Figure 1 PTOBF stone extraction procedure.
A: Ultrasound-guided percutaneous transhepatic target bile duct puncture; B: Syringe retraction after successful puncture, retraction of bile represents a successful puncture; C: Gradual dilation of the bile duct using 8Fr to 16Fr disposable fascial dilators via guidewire; D: 14Fr protective sheaths to establish choledochoscope access; E: Placement of the choledochoscope via the guidewire; F: Choledochoscopic mesh basket stone extraction.
Liver transplantation
At present, liver transplantation (LT) is considered the last line of defence for the treatment of hepatolithiasis[77]. For patients with hepatolithiasis, the indications for LT are as follows: (1) Patients with primary hepatolithiasis secondary to decompensated biliary cirrhosis complicated with portal hypertension; (2) Diffuse hepatolithiasis of the whole liver combined with recurrent cholangitis, bile duct stricture and obstructive jaundice, which cannot be completely removed by partial hepatectomy, choledochojejunostomy or choledochoscopy, seriously affecting quality of life; and (3) Those who have undergone many operations where the focus of the stone cannot be removed. LT can be used for the treatment of hepatolithiasis, and the quality of life of patients undergoing LT is one of the conditions used to evaluate the suitability of the operation.

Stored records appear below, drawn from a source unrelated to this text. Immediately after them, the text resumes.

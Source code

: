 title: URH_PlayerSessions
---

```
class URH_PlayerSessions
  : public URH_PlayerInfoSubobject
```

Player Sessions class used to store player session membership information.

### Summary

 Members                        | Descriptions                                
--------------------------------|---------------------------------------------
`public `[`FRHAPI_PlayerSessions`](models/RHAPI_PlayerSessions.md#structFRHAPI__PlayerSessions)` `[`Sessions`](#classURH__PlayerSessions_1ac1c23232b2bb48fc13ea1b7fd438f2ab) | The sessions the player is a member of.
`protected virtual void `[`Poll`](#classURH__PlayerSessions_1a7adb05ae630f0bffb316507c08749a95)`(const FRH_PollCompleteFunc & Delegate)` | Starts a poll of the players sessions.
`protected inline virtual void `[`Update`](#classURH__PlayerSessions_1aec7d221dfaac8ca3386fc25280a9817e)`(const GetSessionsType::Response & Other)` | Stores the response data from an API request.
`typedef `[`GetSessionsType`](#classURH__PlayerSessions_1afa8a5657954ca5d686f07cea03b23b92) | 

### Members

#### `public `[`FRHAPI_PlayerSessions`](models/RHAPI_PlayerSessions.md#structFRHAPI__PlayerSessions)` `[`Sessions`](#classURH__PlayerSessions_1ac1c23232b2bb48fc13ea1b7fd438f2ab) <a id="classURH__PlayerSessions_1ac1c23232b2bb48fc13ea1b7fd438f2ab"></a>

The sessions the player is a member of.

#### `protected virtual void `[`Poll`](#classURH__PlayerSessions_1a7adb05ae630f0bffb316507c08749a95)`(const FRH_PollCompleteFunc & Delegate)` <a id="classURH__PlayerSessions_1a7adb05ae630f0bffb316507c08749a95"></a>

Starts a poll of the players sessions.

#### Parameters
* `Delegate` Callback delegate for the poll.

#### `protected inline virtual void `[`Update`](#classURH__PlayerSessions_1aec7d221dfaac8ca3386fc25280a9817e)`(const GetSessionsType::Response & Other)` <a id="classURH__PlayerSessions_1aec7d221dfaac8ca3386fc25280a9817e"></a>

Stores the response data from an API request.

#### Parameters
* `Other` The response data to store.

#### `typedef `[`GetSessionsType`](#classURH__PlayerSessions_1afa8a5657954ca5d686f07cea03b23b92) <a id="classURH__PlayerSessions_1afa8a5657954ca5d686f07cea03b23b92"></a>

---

McLean et al[78] conducted a questionnaire survey on the quality of life of LT patients with liver diseases. The results revealed that the overall quality of life of LT patients significantly improved after long-term treatment, and the average therapeutic effect was 6.3 (95%CI: 2.1-10.9). Moreover, LT is affected by many factors, such as a shortage of liver sources, high cost of operation, difficulty of LT, many postoperative complications and immune repulsion reactions[79,80], which restrict the development of the operation. Although many researchers worldwide have made progress in recent years to reduce the risks associated with LT[81], there is still a long way to go.